CABOT, Ark. – One School, One Book. The initiative aims to encourage more kids to pick up a book.
It's a unique take to reading comprehension that combines subjects, such as reading and math. The concept may sound odd, but it evens out when teachers add new ways for kids to connect with the book.
"The Lions of Little Rock. It's about a girl named Marlee and her best friend Liz," says Lauren Reiley, 5th Grader.
Roughly 900 kids are reading about their friendship and how one girl helps a new student find her voice and fight against racism.
"Just learning about what happened in 1958 and 1956 and stuff like that, and we learned about a vinyl record," says Reiley.
They're applying what they read in their other classes like math. How? Well kids tell me the book's main character like the subject.
"When she's nervous, I think she counts prime numbers," says Lauren.

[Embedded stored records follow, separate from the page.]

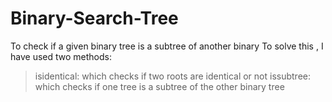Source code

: # Binary-Search-Tree
To check if a given binary tree is a subtree of another binary
To solve this , I have used two methods:
> isidentical: which checks if two roots are identical or not
>issubtree: which checks if one tree is a subtree of the other binary tree
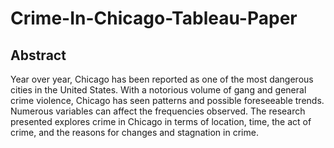 # Crime-In-Chicago-Tableau-Paper

## Abstract
Year over year, Chicago has been reported as one of the most dangerous cities in the United States. With a notorious volume of gang and general crime violence, Chicago has seen patterns and possible foreseeable trends. Numerous variables can affect the frequencies observed. The research presented explores crime in Chicago in terms of location, time, the act of crime, and the reasons for changes and stagnation in crime.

Instead of calculators, they're rolling out pencils and construction paper to create scenes from the pages.
"Each group of kids, they're traveling together as a group and they're rotating with a different teacher each week to do an activity that is project based and relates back to the book," says Laura Glover, Cabot Middle School North Math and Science Teacher.
Laura Glover calls "One School, One Book" a sacred time for her students to really focus on the material they're reading.
"Students are reading the book, they're doing activities that relate to it as well and now the school is taking it an extra step further by bringing it all to life," she says.
"It like wires it down to the book that you're reading because sometimes kids are like what is happening, but these activities, they're helping kids understand what's happening in the book," says Lauren.
Students like Lauren think it's a neat the whole school is reading the same book at the same time, saying it's fun and it works. Teachers agree.
"I think that this is a book that kids will fall in love with and realize, that book was really good. And make them want to pick up another book," says Mrs. Glover.
The initiative happens twice a year.